Stanley - The Impossible Life of Africa's Greatest Explorer by Tim Jeal

Stanley - The Impossible Life of Africa's Greatest Explorer by Tim Jeal

Author:Tim Jeal [Jeal, Tim]
Language: eng
Format: epub
ISBN: 9780300142235
Google: 3QENqczKCjQC
Amazon: 0300142234
Publisher: Yale University Press
Published: 2008-09-30T14:00:00+00:00


King Leopold II of Belgium

Stanley first met the king in Brussels on 10 June 1878, having been brought from the railway station in central Brussels to his palace at Laeken, outside the city, in a royal carriage. Henry was not overwhelmed by the king’s grandeur, despite finding Leopold a ‘charming’ and impressive figure with his ‘fine brown beard’ and enviable height of six feet five inches. He was dismayed to find that the king did not believe, as he did, that building a railway from Matadi to Stanley Pool should be given priority. When Leopold spoke of wanting to establish a series of posts linking East Africa with the Upper Congo, Stanley countered that it was much more important to build trading stations on the Congo and a railway by-passing the cataracts. To date, three ALA expeditions to East Africa, all inspired by the king, had resulted in the foundation of a single small station on Lake Tanganyika at the cost of many lives.

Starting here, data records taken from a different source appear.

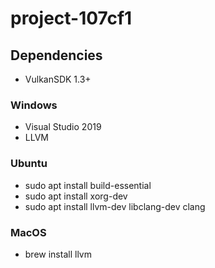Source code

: # project-107cf1

## Dependencies

- VulkanSDK 1.3+

### Windows
- Visual Studio 2019
- LLVM

### Ubuntu
- sudo apt install build-essential
- sudo apt install xorg-dev
- sudo apt install llvm-dev libclang-dev clang

### MacOS
- brew install llvm

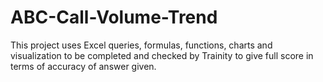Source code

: # ABC-Call-Volume-Trend
This project uses Excel queries, formulas, functions, charts and visualization to be completed and checked by Trainity to give full score in terms of accuracy of answer given.
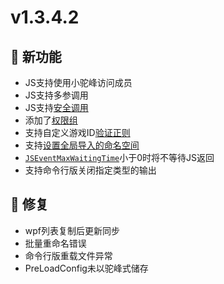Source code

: # v1.3.4.2

## 🚀 新功能

- JS支持使用小驼峰访问成员
- JS支持多参调用
- JS支持[安全调用](../development/function/serein#安全调用函数)
- 添加了[权限组](../development/permissionGroup)
- 支持自定义游戏ID[验证正则](../guide/member#食用方法)
- 支持[设置全局导入的命名空间](../tutorial/hiddenSettings#jsglobalassemblies)
- [`JSEventMaxWaitingTime`](../tutorial/hiddenSettings#jseventmaxwaitingtime)小于0时将不等待JS返回
- 支持命令行版关闭指定类型的输出

## 🐛 修复

- wpf列表复制后更新同步
- 批量重命名错误
- 命令行版重载文件异常
- PreLoadConfig未以驼峰式储存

Far from being overawed, Stanley fought his corner, and by mid-November 1878 had managed to persuade Leopold to concentrate on the Congo. In this month Henry finally signed a five-year contract with the Belgian king, having at last accepted that the British government would never back him. His salary would be £1,000 per annum — by no means large — with £20,000 available for the expedition itself for the first year, and £8,000 annually thereafter. Henry was not to be allowed to lecture or to publish anything without the king’s permission, so his annual income was going to be less than when he had been a journalist and author. It has been claimed that Stanley was in fact paid £2,000 per year and received two years’ pay in advance, but the evidence for this is flimsy.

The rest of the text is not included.